Lagrangian for electromagnetism

1. Nov 19, 2007

jdstokes

In A. Zee's quantum field theory in a nutshell he assumes familiarity with Maxwell's lagrangian $\mathcal{L} = -\frac{1}{4}F_{\mu\nu}F^{\mu\nu}$ where $F_{\mu\nu} = \partial_\mu A_\nu - \partial_\nu A_\mu$ with A the vector potential.

Although I've seen the magnetic vector potential, I've never seen the lagrangian formalism in either electrodynamics or lagrangian/hamiltonian dynamics courses.

Could anyone point me in the direction of a suitable reference to allow me to familiarise myself with this?

Thanks

2. Nov 19, 2007

Avodyne

3. Nov 19, 2007

siddharth

Try chapter 12 in Griffiths, for a brief introduction into the field tensor and the four-vector potential. For an introduction to the lagrangian formalism in electrodynamics, try Goldstein's book on classical mechanics.

4. Nov 20, 2007

jdstokes

I find Zee's notation a little bit confusing here. It seems like he is writing $\partial_\mu$ to mean $(\partial_t,\nabla)$ and at the same time writing e.g. $A_\mu = (V,-\mathbf{A})$ and thus $A^\mu = (V,\mathbf{A})$. Is this standard or am I misunderstanding his notation?

This is the only way I could get Maxwell's equations out of

$F^{\mu\nu} = \partial^\mu A^\nu - \partial^\nu A^\mu$.

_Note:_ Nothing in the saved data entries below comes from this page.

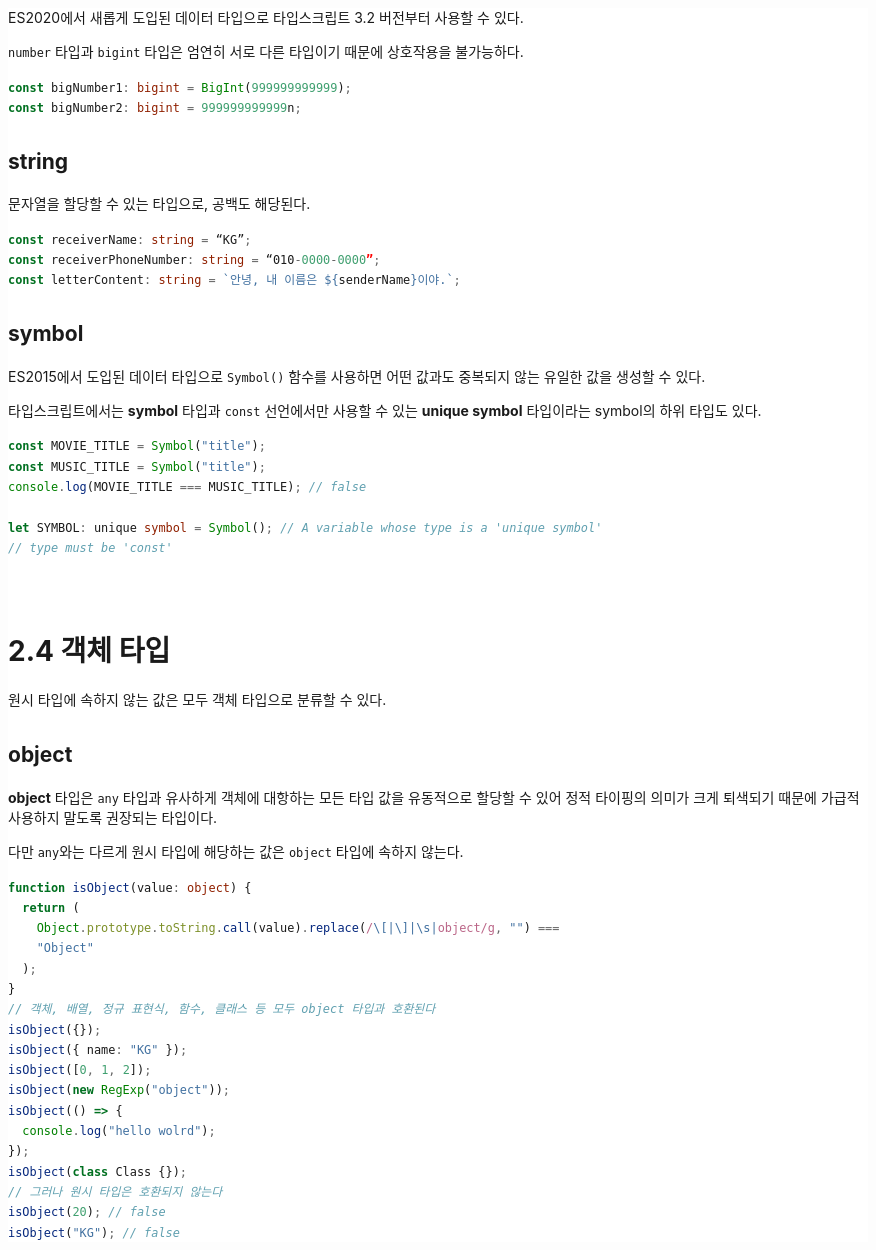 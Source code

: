ES2020에서 새롭게 도입된 데이터 타입으로 타입스크립트 3.2 버전부터 사용할 수 있다.

`number` 타입과 `bigint` 타입은 엄연히 서로 다른 타입이기 때문에 상호작용을 불가능하다.

```ts
const bigNumber1: bigint = BigInt(999999999999);
const bigNumber2: bigint = 999999999999n;
```

## string

문자열을 할당할 수 있는 타입으로, 공백도 해당된다.

```ts
const receiverName: string = “KG”;
const receiverPhoneNumber: string = “010-0000-0000”;
const letterContent: string = `안녕, 내 이름은 ${senderName}이야.`;
```

## symbol

ES2015에서 도입된 데이터 타입으로 `Symbol()` 함수를 사용하면 어떤 값과도 중복되지 않는 유일한 값을 생성할 수 있다.

타입스크립트에서는 **symbol** 타입과 `const` 선언에서만 사용할 수 있는 **unique symbol** 타입이라는 symbol의 하위 타입도 있다.

```ts
const MOVIE_TITLE = Symbol("title");
const MUSIC_TITLE = Symbol("title");
console.log(MOVIE_TITLE === MUSIC_TITLE); // false

let SYMBOL: unique symbol = Symbol(); // A variable whose type is a 'unique symbol'
// type must be 'const'
```

<br>

# 2.4 객체 타입

원시 타입에 속하지 않는 값은 모두 객체 타입으로 분류할 수 있다.

## object

**object** 타입은 `any` 타입과 유사하게 객체에 대항하는 모든 타입 값을 유동적으로 할당할 수 있어 정적 타이핑의 의미가 크게 퇴색되기 때문에 가급적 사용하지 말도록 권장되는 타입이다.

다만 `any`와는 다르게 원시 타입에 해당하는 값은 `object` 타입에 속하지 않는다.

```ts
function isObject(value: object) {
  return (
    Object.prototype.toString.call(value).replace(/\[|\]|\s|object/g, "") ===
    "Object"
  );
}
// 객체, 배열, 정규 표현식, 함수, 클래스 등 모두 object 타입과 호환된다
isObject({});
isObject({ name: "KG" });
isObject([0, 1, 2]);
isObject(new RegExp("object"));
isObject(() => {
  console.log("hello wolrd");
});
isObject(class Class {});
// 그러나 원시 타입은 호환되지 않는다
isObject(20); // false
isObject("KG"); // false
```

$F^{0i} = \partial^0 A^i - \partial^i A^0 = -E^i$. etc

Last edited: Nov 20, 2007
5. Nov 20, 2007

jdstokes

After checking in another QFT text by Ryder it seems like this is indeed standard notation.

6. Nov 20, 2007

nrqed

yes, for $\partial_\mu$ the sign is opposite to the other vectors. That's because
$$\partial_\mu \equiv \frac{\partial}{\partial x^\mu}$$

7. Jul 16, 2009

jacobrhcp

never mind I'll make my own topic

8. Jul 16, 2009

turin

The ultimate E&M reference: J. D. Jackson, "Classical Electrodynamics", 3rd ed., Chap. 12, Sec. 7.
R. Shankar, "Principles of Quantum Mechanics", 2nd ed., Chap. 18, Sec. 5, Subsec. "Field Quantization".
(more advanced) Peskin & Shroeder, "An Introduction to Quantum Field Theory", Chap. 15.

9. Jul 16, 2009

turin

It is perhaps standard, but it is certainly just a convention. For example, in the "East Coast Metric" (η=diag(-1,+1,+1,+1)), that could be changed to $A_\mu = (-V,\mathbf{A})$, and for implicit metric: $\partial_\mu=\partial^\mu=(\nabla,ic\partial_t)$, $A_\mu=A^\mu=(\mathbf{A},icV)$.